Exercise = Nothing is to be output except the lines from the one containing "## References" through the end of the material, each reproduced exactly.

[Supplied records Boundary: Start]

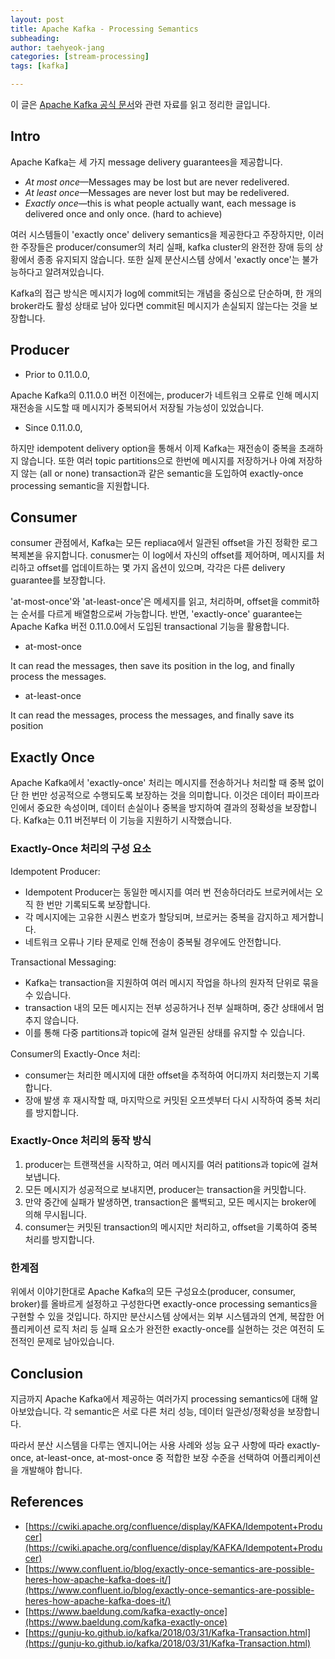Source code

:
 ```yaml
---
layout: post
title: Apache Kafka - Processing Semantics
subheading: 
author: taehyeok-jang
categories: [stream-processing]
tags: [kafka]

---
```




이 글은 [Apache Kafka 공식 문서](https://kafka.apache.org/documentation/#semantics)와 관련 자료를 읽고 정리한 글입니다.



## Intro

Apache Kafka는 세 가지 message delivery guarantees을 제공합니다.

- *At most once*—Messages may be lost but are never redelivered.
- *At least once*—Messages are never lost but may be redelivered.
- *Exactly once*—this is what people actually want, each message is delivered once and only once. (hard to achieve)

여러 시스템들이 'exactly once' delivery semantics을 제공한다고 주장하지만, 이러한 주장들은 producer/consumer의 처리 실패, kafka cluster의 완전한 장애 등의 상황에서 종종 유지되지 않습니다. 또한 실제 분산시스템 상에서 'exactly once'는 불가능하다고 알려져있습니다. 

Kafka의 접근 방식은 메시지가 log에 commit되는 개념을 중심으로 단순하며, 한 개의 broker라도 활성 상태로 남아 있다면 commit된 메시지가 손실되지 않는다는 것을 보장합니다.



## Producer

- Prior to 0.11.0.0,

Apache Kafka의 0.11.0.0 버전 이전에는, producer가 네트워크 오류로 인해 메시지 재전송을 시도할 때 메시지가 중복되어서 저장될 가능성이 있었습니다. 

- Since 0.11.0.0,

하지만 idempotent delivery option을 통해서 이제 Kafka는 재전송이 중복을 초래하지 않습니다. 또한 여러 topic partitions으로 한번에 메시지를 저장하거나 아예 저장하지 않는 (all or none) transaction과 같은 semantic을 도입하여 exactly-once processing semantic을 지원합니다.



## Consumer

consumer 관점에서, Kafka는 모든 repliaca에서 일관된 offset을 가진 정확한 로그 복제본을 유지합니다. conusmer는 이 log에서 자신의 offset를 제어하며, 메시지를 처리하고 offset를 업데이트하는 몇 가지 옵션이 있으며, 각각은 다른 delivery guarantee를 보장합니다.

'at-most-once'와 'at-least-once'은 메세지를 읽고, 처리하며, offset을 commit하는 순서를 다르게 배열함으로써 가능합니다. 반면, 'exactly-once' guarantee는 Apache Kafka 버전 0.11.0.0에서 도입된 transactional 기능을 활용합니다.

- at-most-once

It can read the messages, then save its position in the log, and finally process the messages.

- at-least-once

It can read the messages, process the messages, and finally save its position



## Exactly Once

Apache Kafka에서 'exactly-once' 처리는 메시지를 전송하거나 처리할 때 중복 없이 단 한 번만 성공적으로 수행되도록 보장하는 것을 의미합니다. 이것은 데이터 파이프라인에서 중요한 속성이며, 데이터 손실이나 중복을 방지하여 결과의 정확성을 보장합니다. Kafka는 0.11 버전부터 이 기능을 지원하기 시작했습니다.

### Exactly-Once 처리의 구성 요소

Idempotent Producer:

- Idempotent Producer는 동일한 메시지를 여러 번 전송하더라도 브로커에서는 오직 한 번만 기록되도록 보장합니다.
- 각 메시지에는 고유한 시퀀스 번호가 할당되며, 브로커는 중복을 감지하고 제거합니다.
- 네트워크 오류나 기타 문제로 인해 전송이 중복될 경우에도 안전합니다.

Transactional Messaging:

- Kafka는 transaction을 지원하여 여러 메시지 작업을 하나의 원자적 단위로 묶을 수 있습니다.
- transaction 내의 모든 메시지는 전부 성공하거나 전부 실패하며, 중간 상태에서 멈추지 않습니다.
- 이를 통해 다중 partitions과 topic에 걸쳐 일관된 상태를 유지할 수 있습니다.

Consumer의 Exactly-Once 처리:

- consumer는 처리한 메시지에 대한 offset을 추적하여 어디까지 처리했는지 기록합니다.
- 장애 발생 후 재시작할 때, 마지막으로 커밋된 오프셋부터 다시 시작하여 중복 처리를 방지합니다.



### Exactly-Once 처리의 동작 방식

1. producer는 트랜잭션을 시작하고, 여러 메시지를 여러 patitions과 topic에 걸쳐 보냅니다.
2. 모든 메시지가 성공적으로 보내지면, producer는 transaction을 커밋합니다.
3. 만약 중간에 실패가 발생하면, transaction은 롤백되고, 모든 메시지는 broker에 의해 무시됩니다.
4. consumer는 커밋된 transaction의 메시지만 처리하고, offset을 기록하여 중복 처리를 방지합니다.



### 한계점

위에서 이야기한대로 Apache Kafka의 모든 구성요소(producer, consumer, broker)를 올바르게 설정하고 구성한다면 exactly-once processing semantics을 구현할 수 있을 것입니다. 하지만 분산시스템 상에서는 외부 시스템과의 연계, 복잡한 어플리케이션 로직 처리 등 실패 요소가 완전한 exactly-once를 실현하는 것은 여전히 도전적인 문제로 남아있습니다. 



## Conclusion 

지금까지 Apache Kafka에서 제공하는 여러가지 processing semantics에 대해 알아보았습니다. 각 semantic은 서로 다른 처리 성능, 데이터 일관성/정확성을 보장합니다.

따라서 분산 시스템을 다루는 엔지니어는 사용 사례와 성능 요구 사항에 따라 exactly-once, at-least-once, at-most-once 중 적합한 보장 수준을 선택하여 어플리케이션을 개발해야 합니다. 





## References 

- [https://cwiki.apache.org/confluence/display/KAFKA/Idempotent+Producer](https://cwiki.apache.org/confluence/display/KAFKA/Idempotent+Producer)
- [https://www.confluent.io/blog/exactly-once-semantics-are-possible-heres-how-apache-kafka-does-it/](https://www.confluent.io/blog/exactly-once-semantics-are-possible-heres-how-apache-kafka-does-it/)
- [https://www.baeldung.com/kafka-exactly-once](https://www.baeldung.com/kafka-exactly-once)
- [https://gunju-ko.github.io/kafka/2018/03/31/Kafka-Transaction.html](https://gunju-ko.github.io/kafka/2018/03/31/Kafka-Transaction.html)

[Supplied records Boundary: End]

Your response =
## References 

- [https://cwiki.apache.org/confluence/display/KAFKA/Idempotent+Producer](https://cwiki.apache.org/confluence/display/KAFKA/Idempotent+Producer)
- [https://www.confluent.io/blog/exactly-once-semantics-are-possible-heres-how-apache-kafka-does-it/](https://www.confluent.io/blog/exactly-once-semantics-are-possible-heres-how-apache-kafka-does-it/)
- [https://www.baeldung.com/kafka-exactly-once](https://www.baeldung.com/kafka-exactly-once)
- [https://gunju-ko.github.io/kafka/2018/03/31/Kafka-Transaction.html](https://gunju-ko.github.io/kafka/2018/03/31/Kafka-Transaction.html)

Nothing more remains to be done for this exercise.